I wrote:
> Andres Freund <andres@anarazel.de> writes:
>> Hm. I wonder if all that's happening with prairedog is that the notice
>> is sent a bit later. I think that could e.g. conceivably happen because
>> it TCP_NODELAY isn't supported on prariedog? Or just because the machine
>> is very slow?
> The notices (not notifies) are coming out in the opposite order from
> expected. I haven't really thought hard about what's causing that;
> it seems odd, because isolationtester isn't supposed to give up waiting
> for a session until it's visibly blocked according to pg_locks. Maybe
> it needs to recheck for incoming data once more after seeing that?

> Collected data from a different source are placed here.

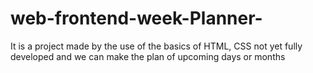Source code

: # web-frontend-week-Planner-
It is a project made by the use of the basics of HTML, CSS not yet fully developed and we can make the plan of upcoming days or months
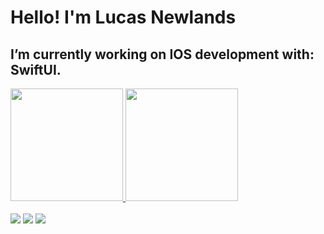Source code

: <h1>Hello! I'm Lucas Newlands</h1>

<h2>I’m currently working on IOS development with: SwiftUI.</h2>


<div>
  <a href="https://github.com/newlandslucas">
  <img height="180em" src="https://github-readme-stats.vercel.app/api?username=newlandslucas&show_icons=true&theme=dark&include_all_commits=true&count_private=true"/>
  <img height="180em" src="https://github-readme-stats.vercel.app/api/top-langs/?username=newlandslucas&layout=compact&langs_count=7&theme=dark"/>
</div><br />
  
  
<div>
   <a href="https://www.linkedin.com/in/lucas-newlands-46326b192/" target="_blank"><img src="https://img.shields.io/badge/LinkedIn-0077B5?style=for-the-badge&logo=linkedin&logoColor=white" target="_blank"></a>
  <a href="https://www.instagram.com/lucasnewlands_/" target="_blank"><img src="https://img.shields.io/badge/Instagram-E4405F?style=for-the-badge&logo=instagram&logoColor=white" target="_blank"></a>
  <a href = "mailto:lucasnewlands.m@gmail.com"><img src="https://img.shields.io/badge/Gmail-D14836?style=for-the-badge&logo=gmail&logoColor=white" target="_blank"></a>
</div><br />
  
  
 
  



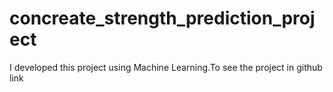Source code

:# concreate_strength_prediction_project
I developed this project using Machine Learning.To see the project in github link
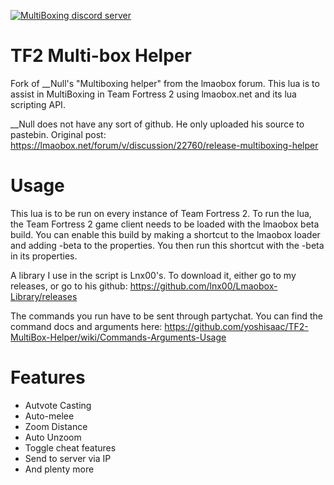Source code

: <a href="https://discord.gg/at5YBjEW7r"><img alt="MultiBoxing discord server" src="https://img.shields.io/discord/1130830883398627388?label=MultiBoxing discord server&logo=Discord"></a>  

# TF2 Multi-box Helper
Fork of __Null's "Multiboxing helper" from the lmaobox forum. This lua is to assist in MultiBoxing in Team Fortress 2 using lmaobox.net and its lua scripting API.
 
__Null does not have any sort of github. He only uploaded his source to pastebin. Original post: https://lmaobox.net/forum/v/discussion/22760/release-multiboxing-helper

# Usage
This lua is to be run on every instance of Team Fortress 2. To run the lua, the Team Fortress 2 game client needs to be loaded with the lmaobox beta build. You can enable this build by making a shortcut to the lmaobox loader and adding -beta to the properties. You then run this shortcut with the -beta in its properties.
 
A library I use in the script is Lnx00's. To download it, either go to my releases, or go to his github: https://github.com/lnx00/Lmaobox-Library/releases
 
The commands you run have to be sent through partychat. You can find the command docs and arguments here: https://github.com/yoshisaac/TF2-MultiBox-Helper/wiki/Commands-Arguments-Usage

# Features
* Autvote Casting
* Auto-melee
* Zoom Distance
* Auto Unzoom
* Toggle cheat features
* Send to server via IP
* And plenty more
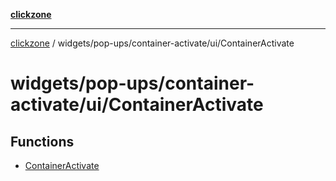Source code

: [**clickzone**](../../../../../README.md)

***

[clickzone](../../../../../README.md) / widgets/pop-ups/container-activate/ui/ContainerActivate

# widgets/pop-ups/container-activate/ui/ContainerActivate

## Functions

- [ContainerActivate](functions/ContainerActivate.md)

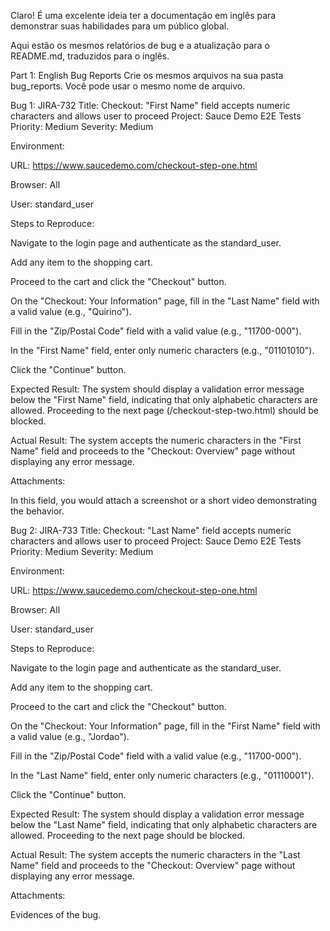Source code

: Claro! É uma excelente ideia ter a documentação em inglês para demonstrar suas habilidades para um público global.

Aqui estão os mesmos relatórios de bug e a atualização para o README.md, traduzidos para o inglês.

Part 1: English Bug Reports
Crie os mesmos arquivos na sua pasta bug_reports. Você pode usar o mesmo nome de arquivo.

Bug 1: JIRA-732
Title: Checkout: "First Name" field accepts numeric characters and allows user to proceed
Project: Sauce Demo E2E Tests
Priority: Medium
Severity: Medium

Environment:

URL: https://www.saucedemo.com/checkout-step-one.html

Browser: All

User: standard_user

Steps to Reproduce:

Navigate to the login page and authenticate as the standard_user.

Add any item to the shopping cart.

Proceed to the cart and click the "Checkout" button.

On the "Checkout: Your Information" page, fill in the "Last Name" field with a valid value (e.g., "Quirino").

Fill in the "Zip/Postal Code" field with a valid value (e.g., "11700-000").

In the "First Name" field, enter only numeric characters (e.g., "01101010").

Click the "Continue" button.

Expected Result:
The system should display a validation error message below the "First Name" field, indicating that only alphabetic characters are allowed. Proceeding to the next page (/checkout-step-two.html) should be blocked.

Actual Result:
The system accepts the numeric characters in the "First Name" field and proceeds to the "Checkout: Overview" page without displaying any error message.

Attachments:

In this field, you would attach a screenshot or a short video demonstrating the behavior.

Bug 2: JIRA-733
Title: Checkout: "Last Name" field accepts numeric characters and allows user to proceed
Project: Sauce Demo E2E Tests
Priority: Medium
Severity: Medium

Environment:

URL: https://www.saucedemo.com/checkout-step-one.html

Browser: All

User: standard_user

Steps to Reproduce:

Navigate to the login page and authenticate as the standard_user.

Add any item to the shopping cart.

Proceed to the cart and click the "Checkout" button.

On the "Checkout: Your Information" page, fill in the "First Name" field with a valid value (e.g., "Jordao").

Fill in the "Zip/Postal Code" field with a valid value (e.g., "11700-000").

In the "Last Name" field, enter only numeric characters (e.g., "01110001").

Click the "Continue" button.

Expected Result:
The system should display a validation error message below the "Last Name" field, indicating that only alphabetic characters are allowed. Proceeding to the next page should be blocked.

Actual Result:
The system accepts the numeric characters in the "Last Name" field and proceeds to the "Checkout: Overview" page without displaying any error message.

Attachments:

Evidences of the bug.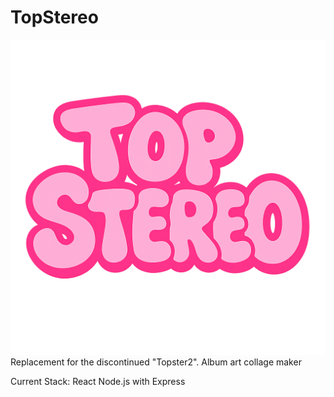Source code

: # TopStereo
![topstereo.png](topstereo.png)
Replacement for the discontinued "Topster2". Album art collage maker

Current Stack:
React
Node.js with Express
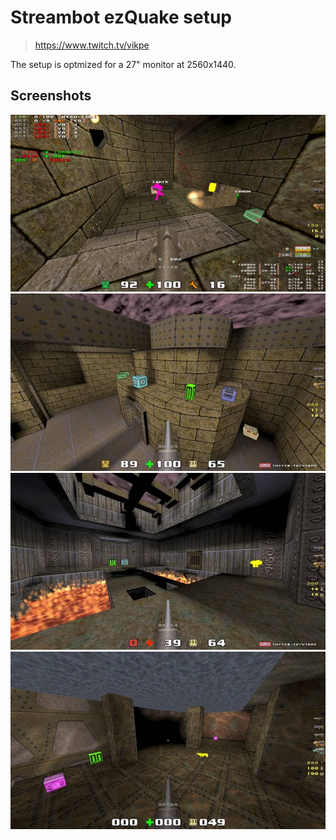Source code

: # Streambot ezQuake setup
> https://www.twitch.tv/vikpe

The setup is optmized for a 27" monitor at 2560x1440.

## Screenshots
![screenshot 1](.github/screenshot_01.jpg)
![screenshot 2](.github/screenshot_02.jpg)
![screenshot 3](.github/screenshot_03.jpg)
![screenshot 4](.github/screenshot_04.jpg)
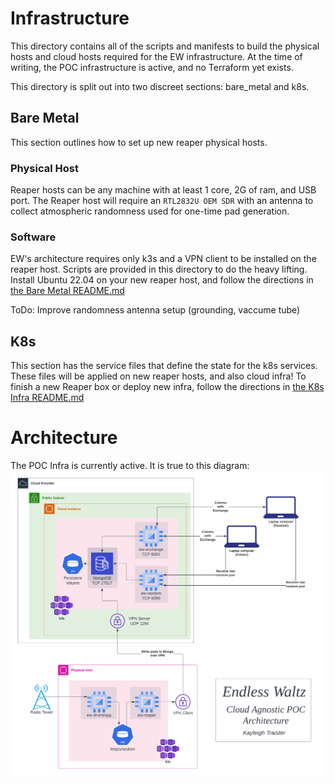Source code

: # Infrastructure
This directory contains all of the scripts and manifests to build the physical
hosts and cloud hosts required for the EW infrastructure. At the time of 
writing, the POC infrastructure is active, and no Terraform yet exists. 

This directory is split out into two discreet sections: bare_metal and k8s. 

## Bare Metal
This section outlines how to set up new reaper physical hosts. 

### Physical Host
Reaper hosts can be any machine with at least 1 core, 2G of ram, and USB port.
The Reaper host will require an `RTL2832U OEM SDR` with an antenna to collect 
atmospheric randomness used for one-time pad generation. 

### Software
EW's architecture requires only k3s and a VPN client to be installed on the
reaper host. Scripts are provided in this directory to do the heavy lifting. 
Install Ubuntu 22.04 on your new reaper host, and follow the directions in 
[the Bare Metal README.md](./bare_metal/README.md)

ToDo: Improve randomness antenna setup (grounding, vaccume tube)

## K8s
This section has the service files that define the state for the k8s services.
These files will be applied on new reaper hosts, and also cloud infra!
To finish a new Reaper box or deploy new infra, follow the directions in 
[the K8s Infra README.md](./k8s/README.md)

# Architecture
The POC Infra is currently active. It is true to this diagram:
![alt text](./.png/EndlessWaltzPOC.png)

Ah-hah, that seems to be the answer. With the attached patch I'm
getting reliable-seeming passes on prairiedog.
regards, tom lane
diff --git a/src/test/isolation/isolationtester.c b/src/test/isolation/isolationtester.c
index 6ab19b1..e97fef1 100644
*** a/src/test/isolation/isolationtester.c
--- b/src/test/isolation/isolationtester.c
*************** try_complete_step(Step *step, int flags)
*** 752,757 ****
--- 752,777 ----
if (waiting) /* waiting to acquire a lock */
{
+ /*
+ * Since it takes time to perform the lock-check query,
+ * some data --- notably, NOTICE messages --- might have
+ * arrived since we looked. We should do PQconsumeInput
+ * to process any such messages, and we might as well then
+ * check PQisBusy, though it's unlikely to succeed.
+ */
+ if (!PQconsumeInput(conn))
+ {
+ fprintf(stderr, "PQconsumeInput failed: %s\n",
+ PQerrorMessage(conn));
+ exit(1);
+ }
+ if (!PQisBusy(conn))
+ break;
+
+ /*
+ * conn is still busy, so conclude that the step really is
+ * waiting.
+ */
if (!(flags & STEP_RETRY))
printf("step %s: %s <waiting ...>\n",
step->name, step->sql);